(Given data)

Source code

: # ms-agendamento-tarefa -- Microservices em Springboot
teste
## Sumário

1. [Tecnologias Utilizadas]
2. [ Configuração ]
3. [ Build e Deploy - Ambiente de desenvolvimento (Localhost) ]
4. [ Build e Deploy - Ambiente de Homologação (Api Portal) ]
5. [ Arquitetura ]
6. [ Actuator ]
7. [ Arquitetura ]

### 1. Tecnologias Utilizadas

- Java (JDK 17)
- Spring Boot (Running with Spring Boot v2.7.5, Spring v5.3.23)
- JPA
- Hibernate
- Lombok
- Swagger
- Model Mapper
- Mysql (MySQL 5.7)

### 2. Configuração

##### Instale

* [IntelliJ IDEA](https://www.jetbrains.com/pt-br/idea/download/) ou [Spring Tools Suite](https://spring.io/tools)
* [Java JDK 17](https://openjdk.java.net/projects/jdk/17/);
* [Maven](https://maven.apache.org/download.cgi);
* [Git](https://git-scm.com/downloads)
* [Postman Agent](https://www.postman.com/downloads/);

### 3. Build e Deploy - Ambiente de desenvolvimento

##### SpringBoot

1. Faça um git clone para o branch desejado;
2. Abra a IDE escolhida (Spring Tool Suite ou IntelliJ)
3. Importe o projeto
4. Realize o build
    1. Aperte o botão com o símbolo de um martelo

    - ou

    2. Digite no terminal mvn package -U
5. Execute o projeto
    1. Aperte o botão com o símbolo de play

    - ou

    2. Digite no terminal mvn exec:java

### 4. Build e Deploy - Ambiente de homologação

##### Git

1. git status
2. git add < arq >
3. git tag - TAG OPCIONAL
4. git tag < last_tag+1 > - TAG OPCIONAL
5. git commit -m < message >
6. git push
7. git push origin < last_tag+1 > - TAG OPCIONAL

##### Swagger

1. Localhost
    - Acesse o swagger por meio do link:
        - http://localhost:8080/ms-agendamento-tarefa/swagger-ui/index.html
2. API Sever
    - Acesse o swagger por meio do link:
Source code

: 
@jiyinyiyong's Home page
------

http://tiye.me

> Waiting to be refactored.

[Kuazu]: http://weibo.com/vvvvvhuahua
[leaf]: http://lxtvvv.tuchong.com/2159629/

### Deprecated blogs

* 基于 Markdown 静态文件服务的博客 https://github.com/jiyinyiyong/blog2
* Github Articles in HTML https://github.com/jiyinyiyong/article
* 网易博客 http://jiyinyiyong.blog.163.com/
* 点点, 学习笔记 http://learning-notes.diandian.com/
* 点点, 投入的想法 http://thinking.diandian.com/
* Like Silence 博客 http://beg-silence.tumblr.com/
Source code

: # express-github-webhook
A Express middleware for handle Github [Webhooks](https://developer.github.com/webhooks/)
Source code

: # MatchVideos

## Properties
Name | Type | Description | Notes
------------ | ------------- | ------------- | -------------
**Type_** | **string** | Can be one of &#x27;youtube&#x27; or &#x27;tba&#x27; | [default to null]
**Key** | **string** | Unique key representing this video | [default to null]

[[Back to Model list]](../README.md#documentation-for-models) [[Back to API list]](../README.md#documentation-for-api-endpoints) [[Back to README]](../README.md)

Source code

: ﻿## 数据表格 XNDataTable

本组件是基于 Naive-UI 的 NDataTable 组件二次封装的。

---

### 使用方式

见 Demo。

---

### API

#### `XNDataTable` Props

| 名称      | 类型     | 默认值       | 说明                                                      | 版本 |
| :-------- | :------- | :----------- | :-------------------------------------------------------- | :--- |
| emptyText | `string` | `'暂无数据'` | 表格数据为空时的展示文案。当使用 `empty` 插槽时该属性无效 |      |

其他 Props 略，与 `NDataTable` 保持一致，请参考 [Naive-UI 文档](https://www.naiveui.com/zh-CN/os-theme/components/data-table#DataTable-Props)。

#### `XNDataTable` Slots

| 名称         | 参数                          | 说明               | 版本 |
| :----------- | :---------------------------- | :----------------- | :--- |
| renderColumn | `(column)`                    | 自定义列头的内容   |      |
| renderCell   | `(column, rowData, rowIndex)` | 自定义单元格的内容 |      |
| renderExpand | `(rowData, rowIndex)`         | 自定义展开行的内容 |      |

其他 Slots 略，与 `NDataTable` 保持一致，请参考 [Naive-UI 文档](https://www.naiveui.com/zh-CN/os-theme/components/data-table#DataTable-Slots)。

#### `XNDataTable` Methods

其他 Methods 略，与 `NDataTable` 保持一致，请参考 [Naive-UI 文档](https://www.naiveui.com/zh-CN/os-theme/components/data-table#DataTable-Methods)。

(End Given data)

## Task instructions
All of the data shown above should be printed exactly as given.

## Exercise answer
Source code

: # ms-agendamento-tarefa -- Microservices em Springboot
teste
## Sumário

1. [Tecnologias Utilizadas]
2. [ Configuração ]
3. [ Build e Deploy - Ambiente de desenvolvimento (Localhost) ]
4. [ Build e Deploy - Ambiente de Homologação (Api Portal) ]
5. [ Arquitetura ]
6. [ Actuator ]
7. [ Arquitetura ]

### 1. Tecnologias Utilizadas

- Java (JDK 17)
- Spring Boot (Running with Spring Boot v2.7.5, Spring v5.3.23)
- JPA
- Hibernate
- Lombok
- Swagger
- Model Mapper
- Mysql (MySQL 5.7)

### 2. Configuração

##### Instale

* [IntelliJ IDEA](https://www.jetbrains.com/pt-br/idea/download/) ou [Spring Tools Suite](https://spring.io/tools)
* [Java JDK 17](https://openjdk.java.net/projects/jdk/17/);
* [Maven](https://maven.apache.org/download.cgi);
* [Git](https://git-scm.com/downloads)
* [Postman Agent](https://www.postman.com/downloads/);

### 3. Build e Deploy - Ambiente de desenvolvimento

##### SpringBoot

1. Faça um git clone para o branch desejado;
2. Abra a IDE escolhida (Spring Tool Suite ou IntelliJ)
3. Importe o projeto
4. Realize o build
    1. Aperte o botão com o símbolo de um martelo

    - ou

    2. Digite no terminal mvn package -U
5. Execute o projeto
    1. Aperte o botão com o símbolo de play

    - ou

    2. Digite no terminal mvn exec:java

### 4. Build e Deploy - Ambiente de homologação

##### Git

1. git status
2. git add < arq >
3. git tag - TAG OPCIONAL
4. git tag < last_tag+1 > - TAG OPCIONAL
5. git commit -m < message >
6. git push
7. git push origin < last_tag+1 > - TAG OPCIONAL

##### Swagger

1. Localhost
    - Acesse o swagger por meio do link:
        - http://localhost:8080/ms-agendamento-tarefa/swagger-ui/index.html
2. API Sever
    - Acesse o swagger por meio do link:
Source code

: 
@jiyinyiyong's Home page
------

http://tiye.me

> Waiting to be refactored.

[Kuazu]: http://weibo.com/vvvvvhuahua
[leaf]: http://lxtvvv.tuchong.com/2159629/

### Deprecated blogs

* 基于 Markdown 静态文件服务的博客 https://github.com/jiyinyiyong/blog2
* Github Articles in HTML https://github.com/jiyinyiyong/article
* 网易博客 http://jiyinyiyong.blog.163.com/
* 点点, 学习笔记 http://learning-notes.diandian.com/
* 点点, 投入的想法 http://thinking.diandian.com/
* Like Silence 博客 http://beg-silence.tumblr.com/
Source code

: # express-github-webhook
A Express middleware for handle Github [Webhooks](https://developer.github.com/webhooks/)
Source code

: # MatchVideos

## Properties
Name | Type | Description | Notes
------------ | ------------- | ------------- | -------------
**Type_** | **string** | Can be one of &#x27;youtube&#x27; or &#x27;tba&#x27; | [default to null]
**Key** | **string** | Unique key representing this video | [default to null]

[[Back to Model list]](../README.md#documentation-for-models) [[Back to API list]](../README.md#documentation-for-api-endpoints) [[Back to README]](../README.md)

Source code

: ﻿## 数据表格 XNDataTable

本组件是基于 Naive-UI 的 NDataTable 组件二次封装的。

---

### 使用方式

见 Demo。

---

### API

#### `XNDataTable` Props

| 名称      | 类型     | 默认值       | 说明                                                      | 版本 |
| :-------- | :------- | :----------- | :-------------------------------------------------------- | :--- |
| emptyText | `string` | `'暂无数据'` | 表格数据为空时的展示文案。当使用 `empty` 插槽时该属性无效 |      |

其他 Props 略，与 `NDataTable` 保持一致，请参考 [Naive-UI 文档](https://www.naiveui.com/zh-CN/os-theme/components/data-table#DataTable-Props)。

#### `XNDataTable` Slots

| 名称         | 参数                          | 说明               | 版本 |
| :----------- | :---------------------------- | :----------------- | :--- |
| renderColumn | `(column)`                    | 自定义列头的内容   |      |
| renderCell   | `(column, rowData, rowIndex)` | 自定义单元格的内容 |      |
| renderExpand | `(rowData, rowIndex)`         | 自定义展开行的内容 |      |

其他 Slots 略，与 `NDataTable` 保持一致，请参考 [Naive-UI 文档](https://www.naiveui.com/zh-CN/os-theme/components/data-table#DataTable-Slots)。

#### `XNDataTable` Methods

其他 Methods 略，与 `NDataTable` 保持一致，请参考 [Naive-UI 文档](https://www.naiveui.com/zh-CN/os-theme/components/data-table#DataTable-Methods)。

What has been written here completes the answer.